- [What you have to do] Could you show all lines in the entries below that contain the string "includegraphics"?

- [Information shown]
——

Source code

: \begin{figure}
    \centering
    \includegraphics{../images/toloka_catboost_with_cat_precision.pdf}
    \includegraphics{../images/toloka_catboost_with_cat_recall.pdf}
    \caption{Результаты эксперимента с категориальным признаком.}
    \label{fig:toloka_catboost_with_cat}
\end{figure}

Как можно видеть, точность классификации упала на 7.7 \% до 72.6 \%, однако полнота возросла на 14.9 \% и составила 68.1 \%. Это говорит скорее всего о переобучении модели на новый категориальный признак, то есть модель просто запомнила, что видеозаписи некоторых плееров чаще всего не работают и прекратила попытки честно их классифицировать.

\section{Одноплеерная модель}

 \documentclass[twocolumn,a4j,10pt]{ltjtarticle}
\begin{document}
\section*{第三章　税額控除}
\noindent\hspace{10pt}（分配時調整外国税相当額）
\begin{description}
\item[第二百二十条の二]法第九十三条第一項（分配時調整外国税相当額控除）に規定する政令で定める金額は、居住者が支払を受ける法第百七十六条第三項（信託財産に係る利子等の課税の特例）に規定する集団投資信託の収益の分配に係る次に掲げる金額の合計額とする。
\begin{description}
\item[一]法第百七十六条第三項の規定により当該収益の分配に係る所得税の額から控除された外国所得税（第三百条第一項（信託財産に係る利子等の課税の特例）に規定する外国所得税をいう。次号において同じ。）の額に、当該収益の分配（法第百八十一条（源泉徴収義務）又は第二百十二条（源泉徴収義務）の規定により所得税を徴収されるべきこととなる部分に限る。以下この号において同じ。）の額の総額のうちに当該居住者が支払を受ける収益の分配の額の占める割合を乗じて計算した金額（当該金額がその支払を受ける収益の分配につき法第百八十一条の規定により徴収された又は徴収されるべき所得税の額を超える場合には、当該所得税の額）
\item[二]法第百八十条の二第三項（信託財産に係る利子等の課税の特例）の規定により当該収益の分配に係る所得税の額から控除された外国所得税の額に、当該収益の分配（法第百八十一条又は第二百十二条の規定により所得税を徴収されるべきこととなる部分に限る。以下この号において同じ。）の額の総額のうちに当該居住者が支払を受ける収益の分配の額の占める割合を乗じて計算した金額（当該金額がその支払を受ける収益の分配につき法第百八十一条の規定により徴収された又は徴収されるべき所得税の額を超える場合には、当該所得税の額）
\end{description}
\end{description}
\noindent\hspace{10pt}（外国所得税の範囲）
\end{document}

——

- [Output]
    \includegraphics{../images/toloka_catboost_with_cat_precision.pdf}
    \includegraphics{../images/toloka_catboost_with_cat_recall.pdf}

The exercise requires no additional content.